RATP : Face à la menace de la concurrence privée, la CGT mobilise la résistance

  • Auteur/autrice de la publication :
  • Post category:Social

Des machinistes et des syndicats de la RATP étaient rassemblés jeudi 17 décembre devant le dépôt bus de Belliard (Paris, 18e) pour protester contre le projet du cadre social territorialisé (CST). Une réforme qui selon eux impacterait les conditions de travail.

Des drapeaux CGT brandis en l’air, des grillades, de la bière et des agents de la RATP qui s’adonnent à la danse de rue. Derrière cette ambiance festive se cache le combat de tout un secteur d’activité. Le projet CST de la RATP s’apprête à « achever un métier déjà à terre », assure Wassim, 38 ans, machiniste à la RATP depuis dix ans. Le cadre social territorialisé vise à modifier par décret les conditions de travail et les salaires des fonctionnaires. Son objectif assumé est de favoriser la concurrence des lignes des bus.

La mise en place du CST est prévue pour le 1er janvier 2025. Ce nouveau cadre sera défini par le Conseil d’État et portera sur la durée hebdomadaire de travail et le nombre de jours de repos. La RATP n’aura plus le monopole de l’exploitation de ses lignes de bus. Certains dépôts de bus continueront d’être gérés par la RATP quand d’autres le seront par des filiales privées. Les agents affectés dans les dépôts exploités par des sociétés privées auront l’obligation de suivre le cadre d’emploi du fait de la continuité du service.

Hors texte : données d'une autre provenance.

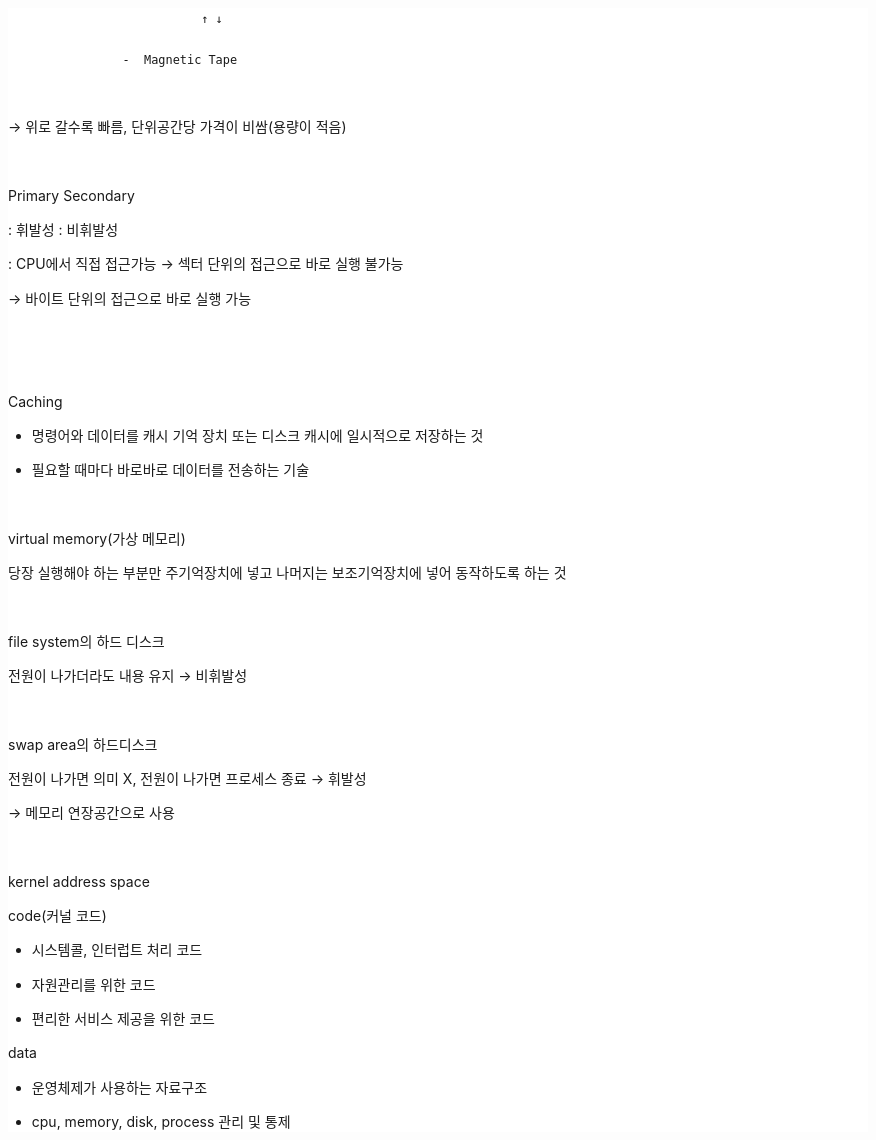                                ↑ ↓

                    -  Magnetic Tape

​

→ 위로 갈수록 빠름,  단위공간당 가격이 비쌈(용량이 적음)

​

Primary                                                                        Secondary

 : 휘발성                                                                        : 비휘발성   

 : CPU에서 직접 접근가능                                            →  섹터 단위의 접근으로 바로 실행 불가능

→  바이트 단위의 접근으로 바로 실행 가능

​

​

Caching 

- 명령어와 데이터를 캐시 기억 장치 또는 디스크 캐시에 일시적으로 저장하는 것

- 필요할 때마다 바로바로 데이터를 전송하는 기술

​

virtual memory(가상 메모리)

 당장 실행해야 하는 부분만 주기억장치에 넣고 나머지는 보조기억장치에 넣어 동작하도록 하는 것

​

file system의 하드 디스크 

전원이 나가더라도 내용 유지 →  비휘발성

​

swap area의 하드디스크

전원이 나가면 의미 X, 전원이 나가면 프로세스 종료 →  휘발성

 → 메모리 연장공간으로 사용

​

kernel address space

code(커널 코드)

 - 시스템콜, 인터럽트 처리 코드

 - 자원관리를 위한 코드

 - 편리한 서비스 제공을 위한 코드

data

 - 운영체제가 사용하는 자료구조

 - cpu, memory, disk, process 관리 및 통제
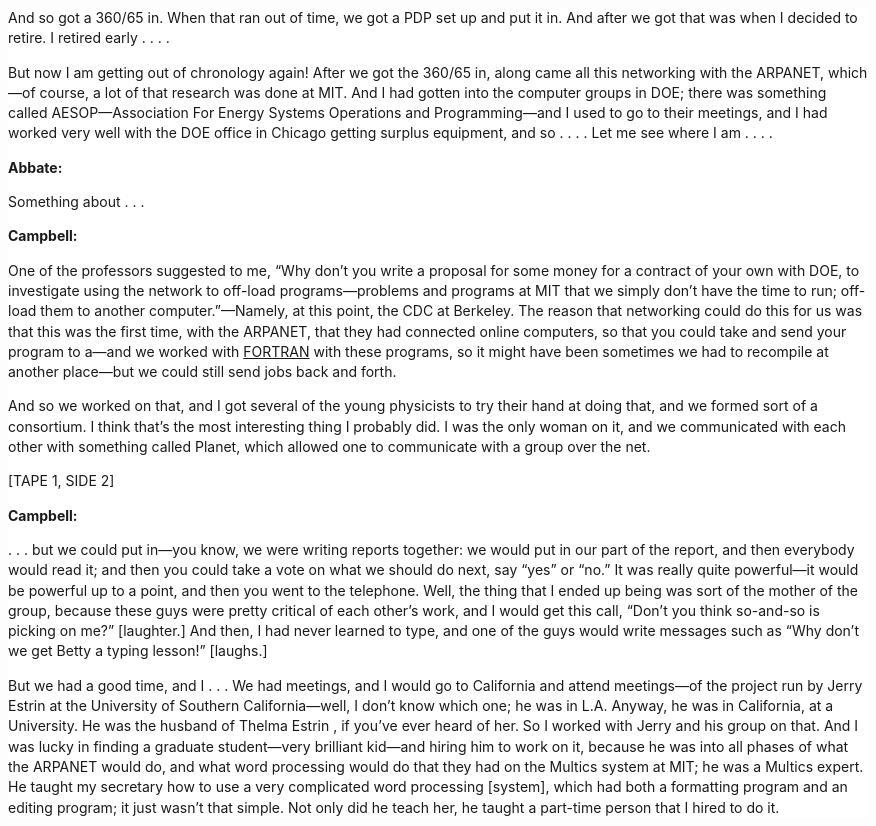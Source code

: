 And so got a 360/65 in. When that ran out of time, we got a PDP set up
and put it in. And after we got that was when I decided to retire. I
retired early . . . .

But now I am getting out of chronology again\! After we got the 360/65
in, along came all this networking with the ARPANET, which—of course, a
lot of that research was done at MIT. And I had gotten into the computer
groups in DOE; there was something called AESOP—Association For Energy
Systems Operations and Programming—and I used to go to their meetings,
and I had worked very well with the DOE office in Chicago getting
surplus equipment, and so . . . . Let me see where I am . . . .

**Abbate:**

Something about . . .

**Campbell:**

One of the professors suggested to me, “Why don’t you write a proposal
for some money for a contract of your own with DOE, to investigate using
the network to off-load programs—problems and programs at MIT that we
simply don’t have the time to run; off-load them to another
computer.”—Namely, at this point, the CDC at Berkeley. The reason
that networking could do this for us was that this was the first time,
with the ARPANET, that they had connected online computers, so that you
could take and send your program to a—and we worked with
[FORTRAN](/FORTRAN "FORTRAN") with these programs, so it might have been
sometimes we had to recompile at another place—but we could still send
jobs back and forth.

And so we worked on that, and I got several of the young physicists to
try their hand at doing that, and we formed sort of a consortium. I
think that’s the most interesting thing I probably did. I was the only
woman on it, and we communicated with each other with something called
Planet, which allowed one to communicate with a group over the net.

\[TAPE 1, SIDE 2\]

**Campbell:**

. . . but we could put in—you know, we were writing reports together: we
would put in our part of the report, and then everybody would read it;
and then you could take a vote on what we should do next, say “yes” or
“no.” It was really quite powerful—it would be powerful up to a point,
and then you went to the telephone. Well, the thing that I ended up
being was sort of the mother of the group, because these guys were
pretty critical of each other’s work, and I would get this call, “Don’t
you think so-and-so is picking on me?” \[laughter.\] And then, I had
never learned to type, and one of the guys would write messages such as
“Why don’t we get Betty a typing lesson\!” \[laughs.\]

But we had a good time, and I . . . We had meetings, and I would go to
California and attend meetings—of the project run by Jerry Estrin at the
University of Southern California—well, I don’t know which one; he was
in L.A. Anyway, he was in California, at a University. He was the
husband of Thelma Estrin , if you’ve ever heard of her. So I worked with
Jerry and his group on that. And I was lucky in finding a graduate
student—very brilliant kid—and hiring him to work on it, because he was
into all phases of what the ARPANET would do, and what word processing
would do that they had on the Multics system at MIT; he was a Multics
expert. He taught my secretary how to use a very complicated word
processing \[system\], which had both a formatting program and an
editing program; it just wasn’t that simple. Not only did he teach her,
he taught a part-time person that I hired to do it.

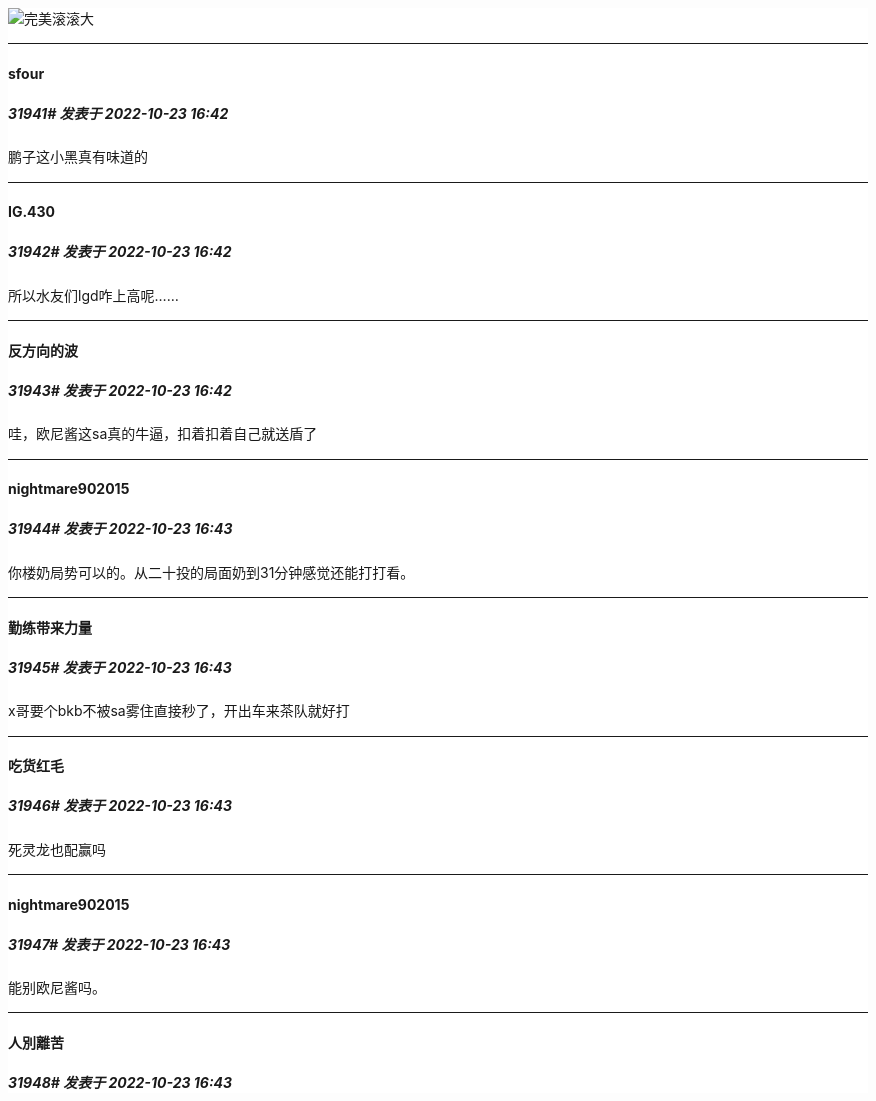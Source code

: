 <img src="https://static.saraba1st.com/image/smiley/face2017/067.png" referrerpolicy="no-referrer">完美滚滚大

*****

####  sfour  
##### 31941#       发表于 2022-10-23 16:42

鹏子这小黑真有味道的

*****

####  IG.430  
##### 31942#       发表于 2022-10-23 16:42

所以水友们lgd咋上高呢……

*****

####  反方向的波  
##### 31943#       发表于 2022-10-23 16:42

哇，欧尼酱这sa真的牛逼，扣着扣着自己就送盾了

*****

####  nightmare902015  
##### 31944#       发表于 2022-10-23 16:43

你楼奶局势可以的。从二十投的局面奶到31分钟感觉还能打打看。

*****

####  勤练带来力量  
##### 31945#       发表于 2022-10-23 16:43

x哥要个bkb不被sa雾住直接秒了，开出车来茶队就好打

*****

####  吃货红毛  
##### 31946#       发表于 2022-10-23 16:43

死灵龙也配赢吗

*****

####  nightmare902015  
##### 31947#       发表于 2022-10-23 16:43

能别欧尼酱吗。

*****

####  人別離苦  
##### 31948#       发表于 2022-10-23 16:43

Malgré la menace, peu d’agents se mobilisent

 En octobre dernier, un appel à la grève avait été lancé par les syndicats de la RATP. Mais en raison de la crise sanitaire, il avait été repoussé. Cette grève est pourtant « nécessaire » et vise à montrer « notre opposition face à cette cohabitation absurde avec la concurrence privée », dit le porte-parole de la CGT Aubervilliers, Wael MEJRISSI. « Moins trois jours de congés annuels, moins sept jours de RTT et une heure de travail en plus », explique-t-il. Qu’arrivera-t-il lorsqu’un chauffeur de bus n’atteindra pas le rendement attendu par les sociétés privées ? « Il sera mis au placard », assure le syndicaliste.

Pourtant, la manifestation qui a eu lieu au dépôt de bus de Belliard n’a réuni que quelques dizaines de manifestants. Chez certains salariés, la conscience professionnelle et le besoin d’assurer leurs revenus prime. « J’ai un crédit immobilier, j’ai besoin de me rendre au boulot. Et je ne peux pas laisser tomber les voyageurs qui comptent sur moi pour aller travailler », explique Erkan, 39 ans, conducteur de bus.